Leaders of three Saskatchewan First Nations say they are declaring a health crisis, citing a three−year spike in deaths due to violence, addictions and health issues.

The Keeseekoose, Cote and Key First Nations hope their declaration will prompt the Sunrise Health Region and the federal and provincial governments to meet with the Saulteaux Pelly Agency Chiefs Health Alliance to discuss a plan of action.

Former Keeseekoose chief Ted Quewezance, now a senator with the Federation of Saskatchewan Indian Nations, says lack of access to quality health care is the primary cause of the deaths.

He says philosophical approaches such as the harm−reduction strategy — which aims to help drug−users manage their addictions in a safer way — have failed.

Members of the alliance want the federal government and health region to review the opening of a methadone clinic in Kamsack, Sask.

They point to a Health Canada report that found addiction issues escalated following the opening of the clinic.

"The federal and provincial governments have become pushers of drugs as they fund narcotics and opioids under the government drug plan," says Quewezance.

The 63−year−old estimates he has been to more than 400 funerals.

"An average Canadian citizen goes to seven to 10 funerals a year and my chiefs have been to over 50 and 60 funerals in the last year and a half," Quewezance told a news conference Monday.

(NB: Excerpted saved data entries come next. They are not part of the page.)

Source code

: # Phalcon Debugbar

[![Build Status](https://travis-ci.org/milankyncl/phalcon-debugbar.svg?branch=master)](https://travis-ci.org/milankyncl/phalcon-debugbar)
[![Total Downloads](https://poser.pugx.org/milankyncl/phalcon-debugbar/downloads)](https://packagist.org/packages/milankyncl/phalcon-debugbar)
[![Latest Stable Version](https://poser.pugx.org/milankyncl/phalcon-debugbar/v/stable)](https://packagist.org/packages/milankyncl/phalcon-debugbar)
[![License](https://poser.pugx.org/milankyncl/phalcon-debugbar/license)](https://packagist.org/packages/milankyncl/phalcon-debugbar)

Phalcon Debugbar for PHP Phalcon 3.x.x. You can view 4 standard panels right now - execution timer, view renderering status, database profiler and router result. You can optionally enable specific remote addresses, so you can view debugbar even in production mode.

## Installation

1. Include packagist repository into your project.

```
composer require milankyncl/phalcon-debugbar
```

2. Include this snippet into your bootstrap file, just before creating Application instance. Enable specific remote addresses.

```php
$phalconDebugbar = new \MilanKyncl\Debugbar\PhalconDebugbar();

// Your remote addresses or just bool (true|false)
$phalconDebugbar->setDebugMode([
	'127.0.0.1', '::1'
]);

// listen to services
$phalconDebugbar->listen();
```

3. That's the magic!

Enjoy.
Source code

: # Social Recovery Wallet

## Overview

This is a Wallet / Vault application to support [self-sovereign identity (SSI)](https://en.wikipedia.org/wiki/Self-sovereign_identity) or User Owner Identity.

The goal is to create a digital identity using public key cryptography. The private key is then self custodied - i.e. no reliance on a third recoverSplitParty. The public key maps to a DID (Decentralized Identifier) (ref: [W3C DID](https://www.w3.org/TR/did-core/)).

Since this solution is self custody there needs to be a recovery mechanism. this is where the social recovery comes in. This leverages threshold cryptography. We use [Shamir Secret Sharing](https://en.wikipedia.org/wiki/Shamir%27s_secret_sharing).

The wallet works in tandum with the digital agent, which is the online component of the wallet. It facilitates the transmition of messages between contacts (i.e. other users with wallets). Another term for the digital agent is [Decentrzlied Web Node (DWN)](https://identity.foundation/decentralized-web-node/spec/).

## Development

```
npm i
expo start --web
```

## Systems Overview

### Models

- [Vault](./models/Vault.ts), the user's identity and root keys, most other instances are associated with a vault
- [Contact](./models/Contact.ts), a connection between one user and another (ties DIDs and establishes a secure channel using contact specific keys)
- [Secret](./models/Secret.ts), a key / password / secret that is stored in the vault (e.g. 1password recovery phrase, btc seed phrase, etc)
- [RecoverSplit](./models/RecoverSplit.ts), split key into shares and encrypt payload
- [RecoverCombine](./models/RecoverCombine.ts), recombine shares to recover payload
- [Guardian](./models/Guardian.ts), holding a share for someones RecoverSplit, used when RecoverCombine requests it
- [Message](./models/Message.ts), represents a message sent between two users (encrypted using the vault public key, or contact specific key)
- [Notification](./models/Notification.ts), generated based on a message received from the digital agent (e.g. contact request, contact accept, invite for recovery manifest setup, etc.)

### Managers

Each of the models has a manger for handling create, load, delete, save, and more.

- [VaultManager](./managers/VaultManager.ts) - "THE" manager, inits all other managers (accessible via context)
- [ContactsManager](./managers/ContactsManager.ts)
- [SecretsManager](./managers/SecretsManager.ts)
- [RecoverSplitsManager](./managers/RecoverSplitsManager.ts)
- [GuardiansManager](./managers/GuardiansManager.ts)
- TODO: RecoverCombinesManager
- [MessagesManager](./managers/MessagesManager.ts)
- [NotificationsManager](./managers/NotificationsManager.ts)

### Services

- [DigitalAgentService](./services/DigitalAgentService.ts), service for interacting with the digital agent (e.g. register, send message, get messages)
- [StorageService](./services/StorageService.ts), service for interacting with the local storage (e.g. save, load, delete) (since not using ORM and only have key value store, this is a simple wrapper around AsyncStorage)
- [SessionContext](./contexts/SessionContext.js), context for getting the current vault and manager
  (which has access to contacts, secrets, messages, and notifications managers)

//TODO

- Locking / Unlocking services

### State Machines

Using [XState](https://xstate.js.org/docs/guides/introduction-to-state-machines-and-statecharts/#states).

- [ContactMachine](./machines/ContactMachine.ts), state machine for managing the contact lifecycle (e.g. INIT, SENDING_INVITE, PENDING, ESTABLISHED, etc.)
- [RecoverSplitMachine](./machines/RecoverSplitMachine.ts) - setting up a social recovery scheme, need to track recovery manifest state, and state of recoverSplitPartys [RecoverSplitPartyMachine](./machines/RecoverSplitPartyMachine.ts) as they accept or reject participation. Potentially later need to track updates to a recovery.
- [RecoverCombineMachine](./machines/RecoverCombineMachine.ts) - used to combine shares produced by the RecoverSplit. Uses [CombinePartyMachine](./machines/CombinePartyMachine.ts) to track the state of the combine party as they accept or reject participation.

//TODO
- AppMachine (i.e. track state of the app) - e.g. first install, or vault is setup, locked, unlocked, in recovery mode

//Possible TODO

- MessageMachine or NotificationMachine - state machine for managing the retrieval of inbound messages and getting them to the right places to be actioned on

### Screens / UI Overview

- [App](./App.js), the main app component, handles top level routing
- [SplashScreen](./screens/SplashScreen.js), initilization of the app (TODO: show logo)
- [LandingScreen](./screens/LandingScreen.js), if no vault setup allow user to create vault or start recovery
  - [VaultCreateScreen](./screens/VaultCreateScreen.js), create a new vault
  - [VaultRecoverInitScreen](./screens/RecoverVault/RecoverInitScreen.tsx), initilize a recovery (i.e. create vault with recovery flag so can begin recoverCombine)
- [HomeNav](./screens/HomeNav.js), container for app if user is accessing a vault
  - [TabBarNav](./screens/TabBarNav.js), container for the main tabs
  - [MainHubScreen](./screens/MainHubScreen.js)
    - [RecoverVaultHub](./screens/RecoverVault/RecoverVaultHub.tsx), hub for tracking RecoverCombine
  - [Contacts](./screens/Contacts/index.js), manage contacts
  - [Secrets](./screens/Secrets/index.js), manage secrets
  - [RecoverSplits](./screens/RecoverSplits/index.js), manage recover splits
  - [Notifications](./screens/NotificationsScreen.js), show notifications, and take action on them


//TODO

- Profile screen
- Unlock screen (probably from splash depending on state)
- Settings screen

"Could you imagine going to a funeral every week?"

Cote First Nation had four deaths on Feb. 27. Chief Norman Whitehawk says the community is in a "constant state of grieving."

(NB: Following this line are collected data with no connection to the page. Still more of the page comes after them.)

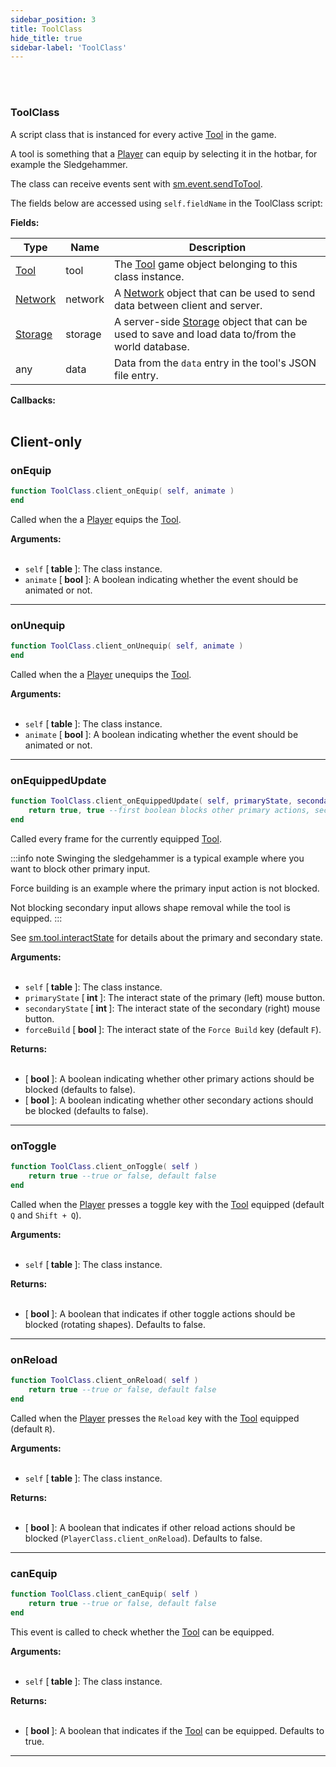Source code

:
 ```yaml
---
sidebar_position: 3
title: ToolClass
hide_title: true
sidebar-label: 'ToolClass'
---
```


<br></br>

### ToolClass
A script class that is instanced for every active [Tool](/lua/Game-Script-Environment/Userdata/Tool) in the game.

A tool is something that a [Player](/lua/Game-Script-Environment/Userdata/Player) can equip by selecting it in the hotbar, for example the Sledgehammer.

The class can receive events sent with [sm.event.sendToTool](/lua/Game-Script-Environment/Static-Functions/sm.event#sendtotool).

The fields below are accessed using <code>self.fieldName</code> in the ToolClass script:

<strong>Fields:</strong>

| Type        | Name           | Description |
| ----------- | -----------    | ----------- |
| [Tool](/lua/Game-Script-Environment/Userdata/Tool) | tool | The [Tool](/lua/Game-Script-Environment/Userdata/Tool) game object belonging to this class instance. |
| [Network](/lua/Game-Script-Environment/Userdata/Network) | network | A [Network](/lua/Game-Script-Environment/Userdata/Network) object that can be used to send data between client and server. |
| [Storage](/lua/Game-Script-Environment/Userdata/Storage) | storage | A server-side [Storage](/lua/Game-Script-Environment/Userdata/Storage) object that can be used to save and load data to/from the world database. |
| any | data | Data from the <code>data</code> entry in the tool's JSON file entry. |

<strong>Callbacks:</strong> <br></br>

## Client-only

### onEquip

```lua
function ToolClass.client_onEquip( self, animate )
end
```
Called when the a [Player](/lua/Game-Script-Environment/Userdata/Player) equips the [Tool](/lua/Game-Script-Environment/Userdata/Tool).

<strong>Arguments:</strong> <br></br>

- <code>self</code> [<strong> table </strong>]: The class instance.
- <code>animate</code> [<strong> bool </strong>]: A boolean indicating whether the event should be animated or not.

---

### onUnequip

```lua
function ToolClass.client_onUnequip( self, animate )
end
```
Called when the a [Player](/lua/Game-Script-Environment/Userdata/Player) unequips the [Tool](/lua/Game-Script-Environment/Userdata/Tool).

<strong>Arguments:</strong> <br></br>

- <code>self</code> [<strong> table </strong>]: The class instance.
- <code>animate</code> [<strong> bool </strong>]: A boolean indicating whether the event should be animated or not.

---

### onEquippedUpdate

```lua
function ToolClass.client_onEquippedUpdate( self, primaryState, secondaryState, forceBuild )
	return true, true --first boolean blocks other primary actions, second boolean blocks other secondary actions
end
```
Called every frame for the currently equipped [Tool](/lua/Game-Script-Environment/Userdata/Tool).

:::info note
Swinging the sledgehammer is a typical example where you want to block other primary input.

Force building is an example where the primary input action is not blocked.

Not blocking secondary input allows shape removal while the tool is equipped.
:::

See [sm.tool.interactState](/lua/Game-Script-Environment/Constants#smtoolinteractstate) for details about the primary and secondary state.

<strong>Arguments:</strong> <br></br>

- <code>self</code> [<strong> table </strong>]: The class instance.
- <code>primaryState</code> [<strong> int </strong>]: The interact state of the primary (left) mouse button.
- <code>secondaryState</code> [<strong> int </strong>]: The interact state of the secondary (right) mouse button.
- <code>forceBuild</code> [<strong> bool </strong>]: The interact state of the <code>Force Build</code> key (default <code>F</code>).

<strong>Returns:</strong> <br></br>

- [<strong> bool </strong>]: A boolean indicating whether other primary actions should be blocked (defaults to false).
- [<strong> bool </strong>]: A boolean indicating whether other secondary actions should be blocked (defaults to false).

---

### onToggle

```lua
function ToolClass.client_onToggle( self )
	return true --true or false, default false
end
```
Called when the [Player](/lua/Game-Script-Environment/Userdata/Player) presses a toggle key with the [Tool](/lua/Game-Script-Environment/Userdata/Tool) equipped (default <code>Q</code> and <code>Shift + Q</code>).

<strong>Arguments:</strong> <br></br>

- <code>self</code> [<strong> table </strong>]: The class instance.

<strong>Returns:</strong> <br></br>

- [<strong> bool </strong>]: A boolean that indicates if other toggle actions should be blocked (rotating shapes). Defaults to false.

---

### onReload

```lua
function ToolClass.client_onReload( self )
	return true --true or false, default false
end
```
Called when the [Player](/lua/Game-Script-Environment/Userdata/Player) presses the <code>Reload</code> key with the [Tool](/lua/Game-Script-Environment/Userdata/Tool) equipped (default <code>R</code>).

<strong>Arguments:</strong> <br></br>

- <code>self</code> [<strong> table </strong>]: The class instance.

<strong>Returns:</strong> <br></br>

- [<strong> bool </strong>]: A boolean that indicates if other reload actions should be blocked (<code>PlayerClass.client_onReload</code>). Defaults to false.

---

### canEquip

```lua
function ToolClass.client_canEquip( self )
	return true --true or false, default false
end
```
This event is called to check whether the [Tool](/lua/Game-Script-Environment/Userdata/Tool) can be equipped.

<strong>Arguments:</strong> <br></br>

- <code>self</code> [<strong> table </strong>]: The class instance.

<strong>Returns:</strong> <br></br>

- [<strong> bool </strong>]: A boolean that indicates if the [Tool](/lua/Game-Script-Environment/Userdata/Tool) can be equipped. Defaults to true.

---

Quewezance says there are two funeral homes in Kamsack but the community is still struggling to get a second nurse they asked for during 27 months of negotiations with governments.

They want more front−line doctors and nurses on reserves who can assess, diagnose, resuscitate and stabilize patients for transportation.

"Pamphlets do not heal our people," says Quewezance. "It’s primary health care that’s needed."